WHAT IS REQUIRED: Lines from the line with "- Graphcore(UK, [[Graphcore]])" to the line with "- AI 붐으로 인한 매출 및 주가 급등 (2023년)" in the entries below, and only those, must be output exactly, with both ends included.
=== TASK DATA ===
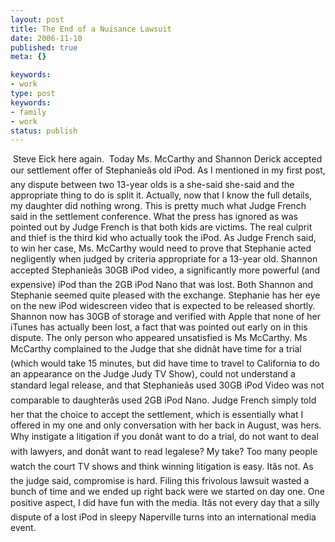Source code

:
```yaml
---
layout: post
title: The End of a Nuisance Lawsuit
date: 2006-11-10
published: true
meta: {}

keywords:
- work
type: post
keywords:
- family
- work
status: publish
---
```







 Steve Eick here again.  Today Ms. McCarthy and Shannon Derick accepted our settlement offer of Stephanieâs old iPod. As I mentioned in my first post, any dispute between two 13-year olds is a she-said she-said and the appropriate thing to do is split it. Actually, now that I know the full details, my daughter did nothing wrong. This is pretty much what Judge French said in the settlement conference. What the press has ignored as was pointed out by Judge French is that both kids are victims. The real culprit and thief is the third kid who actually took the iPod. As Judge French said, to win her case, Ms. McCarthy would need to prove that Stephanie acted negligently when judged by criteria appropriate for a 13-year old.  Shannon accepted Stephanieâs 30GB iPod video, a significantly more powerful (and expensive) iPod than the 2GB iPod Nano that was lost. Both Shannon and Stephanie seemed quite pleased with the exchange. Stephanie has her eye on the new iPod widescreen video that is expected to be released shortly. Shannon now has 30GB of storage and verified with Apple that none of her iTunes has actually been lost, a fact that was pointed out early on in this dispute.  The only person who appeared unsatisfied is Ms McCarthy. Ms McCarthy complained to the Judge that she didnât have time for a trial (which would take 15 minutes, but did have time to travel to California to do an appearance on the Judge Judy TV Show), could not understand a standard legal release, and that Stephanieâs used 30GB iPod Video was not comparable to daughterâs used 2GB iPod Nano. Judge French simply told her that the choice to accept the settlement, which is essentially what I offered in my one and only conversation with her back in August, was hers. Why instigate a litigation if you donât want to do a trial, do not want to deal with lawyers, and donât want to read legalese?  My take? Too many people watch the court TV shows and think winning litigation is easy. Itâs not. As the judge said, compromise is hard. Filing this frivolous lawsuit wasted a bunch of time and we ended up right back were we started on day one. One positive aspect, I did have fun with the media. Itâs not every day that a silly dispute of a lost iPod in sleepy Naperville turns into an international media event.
===
=== TASK DATA ===
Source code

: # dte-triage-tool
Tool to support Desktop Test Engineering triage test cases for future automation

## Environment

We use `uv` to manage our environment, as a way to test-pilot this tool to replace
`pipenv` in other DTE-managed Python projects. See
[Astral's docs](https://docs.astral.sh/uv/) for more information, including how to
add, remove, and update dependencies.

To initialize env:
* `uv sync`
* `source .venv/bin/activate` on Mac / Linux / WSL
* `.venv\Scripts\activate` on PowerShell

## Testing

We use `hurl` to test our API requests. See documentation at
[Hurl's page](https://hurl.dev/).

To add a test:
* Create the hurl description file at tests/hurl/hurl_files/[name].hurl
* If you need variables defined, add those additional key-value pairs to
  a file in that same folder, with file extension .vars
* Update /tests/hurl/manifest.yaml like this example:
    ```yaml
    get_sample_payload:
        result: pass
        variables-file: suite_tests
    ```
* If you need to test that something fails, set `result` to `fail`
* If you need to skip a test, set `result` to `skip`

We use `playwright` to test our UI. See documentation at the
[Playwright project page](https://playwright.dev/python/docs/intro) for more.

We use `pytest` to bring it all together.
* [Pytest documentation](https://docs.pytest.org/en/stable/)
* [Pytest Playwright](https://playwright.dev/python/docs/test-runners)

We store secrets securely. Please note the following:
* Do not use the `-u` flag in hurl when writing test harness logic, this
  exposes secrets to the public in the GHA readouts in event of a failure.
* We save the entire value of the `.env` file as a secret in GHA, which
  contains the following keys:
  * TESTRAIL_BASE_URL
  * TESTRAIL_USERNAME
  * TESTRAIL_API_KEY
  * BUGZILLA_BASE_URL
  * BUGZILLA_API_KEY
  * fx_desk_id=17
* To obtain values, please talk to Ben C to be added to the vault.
===
=== TASK DATA ===
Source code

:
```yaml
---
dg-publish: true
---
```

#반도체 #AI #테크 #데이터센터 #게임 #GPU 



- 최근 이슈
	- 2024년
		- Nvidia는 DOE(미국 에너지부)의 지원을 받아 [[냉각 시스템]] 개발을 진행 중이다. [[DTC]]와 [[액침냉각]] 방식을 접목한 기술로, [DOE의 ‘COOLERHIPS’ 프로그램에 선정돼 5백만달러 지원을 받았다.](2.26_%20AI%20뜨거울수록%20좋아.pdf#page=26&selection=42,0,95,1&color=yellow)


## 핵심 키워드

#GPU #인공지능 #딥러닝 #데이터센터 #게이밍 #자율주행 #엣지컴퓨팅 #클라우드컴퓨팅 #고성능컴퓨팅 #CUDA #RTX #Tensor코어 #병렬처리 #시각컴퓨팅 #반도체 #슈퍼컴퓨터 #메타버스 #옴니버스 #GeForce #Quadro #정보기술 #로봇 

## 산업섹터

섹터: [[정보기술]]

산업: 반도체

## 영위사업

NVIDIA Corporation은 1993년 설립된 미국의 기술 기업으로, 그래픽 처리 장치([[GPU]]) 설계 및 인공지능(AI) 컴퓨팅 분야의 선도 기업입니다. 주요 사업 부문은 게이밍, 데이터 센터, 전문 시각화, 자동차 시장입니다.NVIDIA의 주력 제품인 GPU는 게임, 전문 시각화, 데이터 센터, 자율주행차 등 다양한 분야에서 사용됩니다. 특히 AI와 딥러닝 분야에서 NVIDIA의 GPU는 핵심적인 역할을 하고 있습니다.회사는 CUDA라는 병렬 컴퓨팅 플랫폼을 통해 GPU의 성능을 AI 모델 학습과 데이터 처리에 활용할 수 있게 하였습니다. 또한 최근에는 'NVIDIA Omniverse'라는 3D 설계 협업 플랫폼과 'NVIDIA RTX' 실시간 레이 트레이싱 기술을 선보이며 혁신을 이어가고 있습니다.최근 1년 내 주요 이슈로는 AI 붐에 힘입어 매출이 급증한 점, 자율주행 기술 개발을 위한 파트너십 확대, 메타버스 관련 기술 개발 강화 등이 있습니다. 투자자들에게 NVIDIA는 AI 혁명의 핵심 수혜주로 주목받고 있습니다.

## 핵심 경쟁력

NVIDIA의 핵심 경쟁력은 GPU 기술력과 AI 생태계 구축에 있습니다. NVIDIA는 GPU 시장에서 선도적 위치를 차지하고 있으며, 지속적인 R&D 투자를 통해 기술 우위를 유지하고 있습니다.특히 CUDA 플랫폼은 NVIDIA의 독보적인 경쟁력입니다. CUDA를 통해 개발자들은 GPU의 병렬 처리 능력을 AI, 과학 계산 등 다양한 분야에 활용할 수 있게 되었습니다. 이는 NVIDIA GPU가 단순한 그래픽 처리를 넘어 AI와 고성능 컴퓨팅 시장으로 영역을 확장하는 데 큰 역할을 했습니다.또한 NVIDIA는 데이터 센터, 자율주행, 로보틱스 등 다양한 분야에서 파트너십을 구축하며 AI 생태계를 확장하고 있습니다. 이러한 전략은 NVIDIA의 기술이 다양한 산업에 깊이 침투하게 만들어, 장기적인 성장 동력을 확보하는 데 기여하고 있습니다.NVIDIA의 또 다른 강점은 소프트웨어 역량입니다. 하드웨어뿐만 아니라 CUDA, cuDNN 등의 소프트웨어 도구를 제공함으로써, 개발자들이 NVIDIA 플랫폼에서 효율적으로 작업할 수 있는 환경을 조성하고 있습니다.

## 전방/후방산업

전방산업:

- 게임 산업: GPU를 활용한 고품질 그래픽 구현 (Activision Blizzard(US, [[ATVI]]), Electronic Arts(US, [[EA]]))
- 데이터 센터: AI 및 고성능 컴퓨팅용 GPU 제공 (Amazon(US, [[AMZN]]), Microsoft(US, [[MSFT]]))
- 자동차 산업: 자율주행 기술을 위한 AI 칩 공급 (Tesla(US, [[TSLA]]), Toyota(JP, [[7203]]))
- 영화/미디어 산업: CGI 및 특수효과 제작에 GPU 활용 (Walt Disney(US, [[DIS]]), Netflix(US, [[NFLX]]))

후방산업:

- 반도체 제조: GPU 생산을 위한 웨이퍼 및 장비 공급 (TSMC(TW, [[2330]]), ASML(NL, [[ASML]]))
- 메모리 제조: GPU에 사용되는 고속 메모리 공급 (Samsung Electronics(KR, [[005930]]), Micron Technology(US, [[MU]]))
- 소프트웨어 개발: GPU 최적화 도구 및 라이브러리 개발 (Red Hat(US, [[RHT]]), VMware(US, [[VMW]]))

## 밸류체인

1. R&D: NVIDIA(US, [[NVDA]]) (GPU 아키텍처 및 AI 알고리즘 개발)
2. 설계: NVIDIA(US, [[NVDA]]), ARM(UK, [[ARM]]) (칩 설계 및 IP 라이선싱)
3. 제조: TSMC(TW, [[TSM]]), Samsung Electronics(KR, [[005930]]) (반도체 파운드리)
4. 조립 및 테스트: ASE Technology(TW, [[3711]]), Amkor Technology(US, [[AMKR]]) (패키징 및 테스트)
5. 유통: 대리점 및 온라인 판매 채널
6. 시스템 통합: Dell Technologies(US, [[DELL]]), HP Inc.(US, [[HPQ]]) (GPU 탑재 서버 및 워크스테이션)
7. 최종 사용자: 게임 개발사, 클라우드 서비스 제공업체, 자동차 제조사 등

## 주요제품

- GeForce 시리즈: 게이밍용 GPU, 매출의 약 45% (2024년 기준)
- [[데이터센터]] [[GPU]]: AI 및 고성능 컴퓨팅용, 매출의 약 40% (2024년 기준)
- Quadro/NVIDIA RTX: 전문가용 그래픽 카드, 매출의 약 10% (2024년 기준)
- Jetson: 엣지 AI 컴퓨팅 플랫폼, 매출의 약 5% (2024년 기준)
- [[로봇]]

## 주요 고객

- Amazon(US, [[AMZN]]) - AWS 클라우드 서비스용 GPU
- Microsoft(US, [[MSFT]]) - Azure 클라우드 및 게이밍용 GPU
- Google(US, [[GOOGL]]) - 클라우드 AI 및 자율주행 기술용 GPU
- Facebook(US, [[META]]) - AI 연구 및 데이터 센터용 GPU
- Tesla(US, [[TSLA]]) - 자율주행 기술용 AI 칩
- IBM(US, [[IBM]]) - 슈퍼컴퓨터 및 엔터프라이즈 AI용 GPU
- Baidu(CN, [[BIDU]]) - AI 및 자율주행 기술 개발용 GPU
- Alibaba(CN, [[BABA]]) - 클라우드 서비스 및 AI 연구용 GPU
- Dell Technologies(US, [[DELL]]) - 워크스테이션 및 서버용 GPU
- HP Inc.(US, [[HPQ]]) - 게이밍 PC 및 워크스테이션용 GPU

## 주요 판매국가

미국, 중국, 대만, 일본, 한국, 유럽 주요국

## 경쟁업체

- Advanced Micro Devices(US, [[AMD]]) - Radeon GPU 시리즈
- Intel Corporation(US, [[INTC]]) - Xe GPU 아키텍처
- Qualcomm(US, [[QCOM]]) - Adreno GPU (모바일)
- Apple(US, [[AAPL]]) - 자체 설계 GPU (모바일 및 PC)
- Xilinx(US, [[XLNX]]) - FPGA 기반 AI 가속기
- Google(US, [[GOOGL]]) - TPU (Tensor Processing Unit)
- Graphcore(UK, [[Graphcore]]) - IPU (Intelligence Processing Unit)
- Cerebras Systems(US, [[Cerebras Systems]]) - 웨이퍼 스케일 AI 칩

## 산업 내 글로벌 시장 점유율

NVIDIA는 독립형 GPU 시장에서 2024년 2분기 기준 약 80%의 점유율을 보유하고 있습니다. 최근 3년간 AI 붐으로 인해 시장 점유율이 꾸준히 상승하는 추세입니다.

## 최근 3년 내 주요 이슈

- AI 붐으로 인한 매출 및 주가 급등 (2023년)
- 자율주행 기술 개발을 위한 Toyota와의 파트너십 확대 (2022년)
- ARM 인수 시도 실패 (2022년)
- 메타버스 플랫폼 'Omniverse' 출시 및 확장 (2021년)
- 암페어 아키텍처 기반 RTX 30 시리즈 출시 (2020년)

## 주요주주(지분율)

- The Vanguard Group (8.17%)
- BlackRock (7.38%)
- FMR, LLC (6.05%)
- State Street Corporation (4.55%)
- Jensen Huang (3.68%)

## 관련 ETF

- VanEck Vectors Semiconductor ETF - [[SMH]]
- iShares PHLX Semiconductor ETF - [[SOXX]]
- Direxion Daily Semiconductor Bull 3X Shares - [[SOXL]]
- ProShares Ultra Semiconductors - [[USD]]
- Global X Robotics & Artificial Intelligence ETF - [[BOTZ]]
===
PROBLEM SOLUTION:
- Graphcore(UK, [[Graphcore]]) - IPU (Intelligence Processing Unit)
- Cerebras Systems(US, [[Cerebras Systems]]) - 웨이퍼 스케일 AI 칩

## 산업 내 글로벌 시장 점유율

NVIDIA는 독립형 GPU 시장에서 2024년 2분기 기준 약 80%의 점유율을 보유하고 있습니다. 최근 3년간 AI 붐으로 인해 시장 점유율이 꾸준히 상승하는 추세입니다.

## 최근 3년 내 주요 이슈

- AI 붐으로 인한 매출 및 주가 급등 (2023년)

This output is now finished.